Galo Guerrero-Jiménez
Si leer y escribir nos relajan la vida, dado que, se aprende a conocer el mundo para poder vivir en él con la mayor armonía posible y dentro de una relación axiológica y cognitiva para entrar en contacto con la sociedad en la cual nos desenvolvemos cultural, educativa, profesional y desde otros órdenes que la vida nos ha ido marcando en el desarrollo de nuestra existencia; es lógico que, como señala Hannah Arendt: “La tarea y potencial grandeza de los mortales radica en su habilidad en producir cosas -trabajo, actos y palabras- que merezcan ser, y al menos en cierto grado lo sean, imperecederas con el fin de que, a través de dichas cosas, los mortales encuentren su lugar en un cosmos donde todo es inmortal a excepción de ellos mismos” (2024).
Esa inmortalidad expresada en acciones que, en efecto, perduren por su condición de existentes en actos y palabras que al escribirlas o al leerlas nos marquen perspectivas intelectuales y emotivas sobre nuestra condición humana: “En otras palabras, las perspectivas son valorativas, tienen un ineludible componente axiológico.

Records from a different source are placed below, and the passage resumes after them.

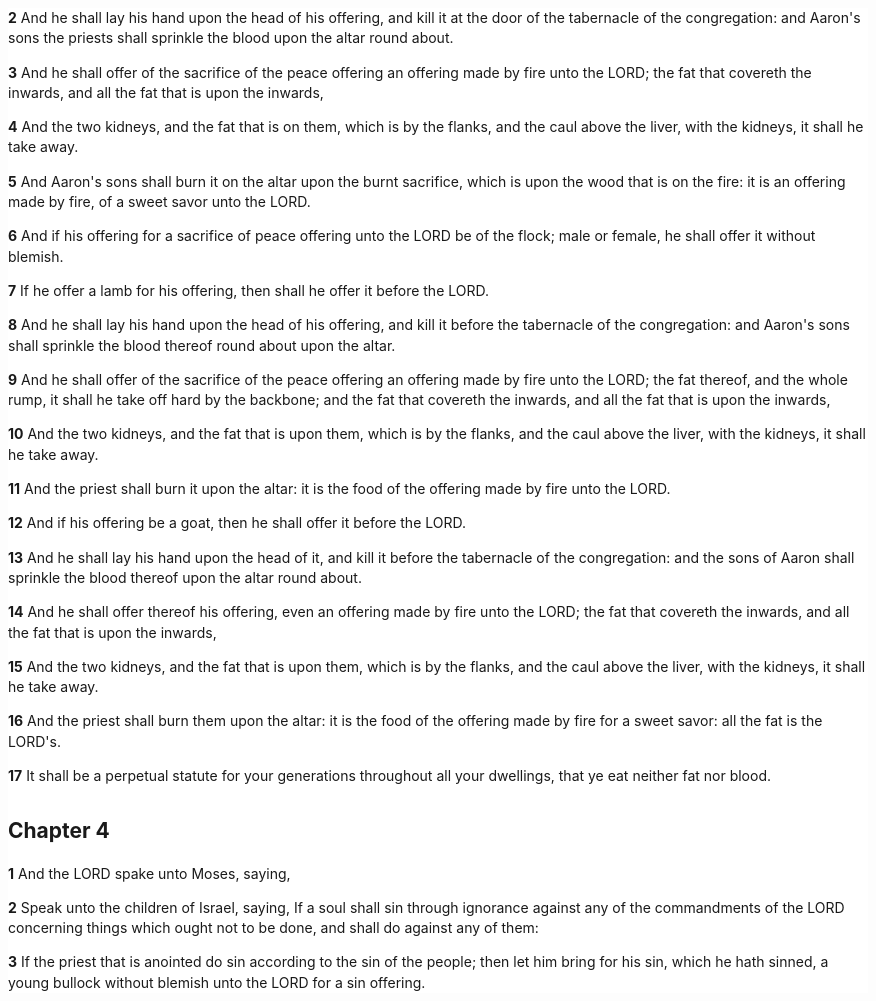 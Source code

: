 **2** And he shall lay his hand upon the head of his offering, and kill it at the door of the tabernacle of the congregation: and Aaron's sons the priests shall sprinkle the blood upon the altar round about.

**3** And he shall offer of the sacrifice of the peace offering an offering made by fire unto the LORD; the fat that covereth the inwards, and all the fat that is upon the inwards,

**4** And the two kidneys, and the fat that is on them, which is by the flanks, and the caul above the liver, with the kidneys, it shall he take away.

**5** And Aaron's sons shall burn it on the altar upon the burnt sacrifice, which is upon the wood that is on the fire: it is an offering made by fire, of a sweet savor unto the LORD.

**6** And if his offering for a sacrifice of peace offering unto the LORD be of the flock; male or female, he shall offer it without blemish.

**7** If he offer a lamb for his offering, then shall he offer it before the LORD.

**8** And he shall lay his hand upon the head of his offering, and kill it before the tabernacle of the congregation: and Aaron's sons shall sprinkle the blood thereof round about upon the altar.

**9** And he shall offer of the sacrifice of the peace offering an offering made by fire unto the LORD; the fat thereof, and the whole rump, it shall he take off hard by the backbone; and the fat that covereth the inwards, and all the fat that is upon the inwards,

**10** And the two kidneys, and the fat that is upon them, which is by the flanks, and the caul above the liver, with the kidneys, it shall he take away.

**11** And the priest shall burn it upon the altar: it is the food of the offering made by fire unto the LORD.

**12** And if his offering be a goat, then he shall offer it before the LORD.

**13** And he shall lay his hand upon the head of it, and kill it before the tabernacle of the congregation: and the sons of Aaron shall sprinkle the blood thereof upon the altar round about.

**14** And he shall offer thereof his offering, even an offering made by fire unto the LORD; the fat that covereth the inwards, and all the fat that is upon the inwards,

**15** And the two kidneys, and the fat that is upon them, which is by the flanks, and the caul above the liver, with the kidneys, it shall he take away.

**16** And the priest shall burn them upon the altar: it is the food of the offering made by fire for a sweet savor: all the fat is the LORD's.

**17** It shall be a perpetual statute for your generations throughout all your dwellings, that ye eat neither fat nor blood.

## Chapter 4

**1** And the LORD spake unto Moses, saying,

**2** Speak unto the children of Israel, saying, If a soul shall sin through ignorance against any of the commandments of the LORD concerning things which ought not to be done, and shall do against any of them:

**3** If the priest that is anointed do sin according to the sin of the people; then let him bring for his sin, which he hath sinned, a young bullock without blemish unto the LORD for a sin offering.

Por ello, la cuestión no es suprimir o negar toda verdad del texto, sino mostrar que cualquier afirmación sobre él solo puede tener lugar en una perspectiva, esto es, a partir de prejuicios y presupuestos. El significado de un texto no es objetivo, si por objetivo se entiende neutral, libre del espacio, del tiempo, de los valores, de la historia” (2020).
Por consiguiente, un accionar de lenguaje, de palabras que, cognitiva y pragmáticamente, nos encaminen al estudio y desarrollo de un pensamiento reflexivo, crítico y axiológico, en cuya grandeza espiritual el ser de lo humano se caracterice por la riqueza de un pensamiento sutil desde la variedad y la versatilidad de su naturaleza, como señala Ernst Cassirer (2011), en especial, cuando enfatiza en el principio de contradicción que le es inherente a nuestra condición mental, puesto que, “el pensamiento racional, el pensamiento lógico y metafísico, no puede comprender más que aquellos objetos que se hallan libres de contradicción y que poseen una verdad y naturaleza consciente”. Desde esta óptica, la perspectiva de un pensamiento racional, lógico y metafísico, consciente y axiológicamente asumido a la hora de leer un texto, debe encaminarnos, paulatinamente, a desarrollar lo que deberíamos ser desde el accionar de una filosofía experiencial, enriquecida por la sabiduría interior que emana un texto, por complejo que este sea.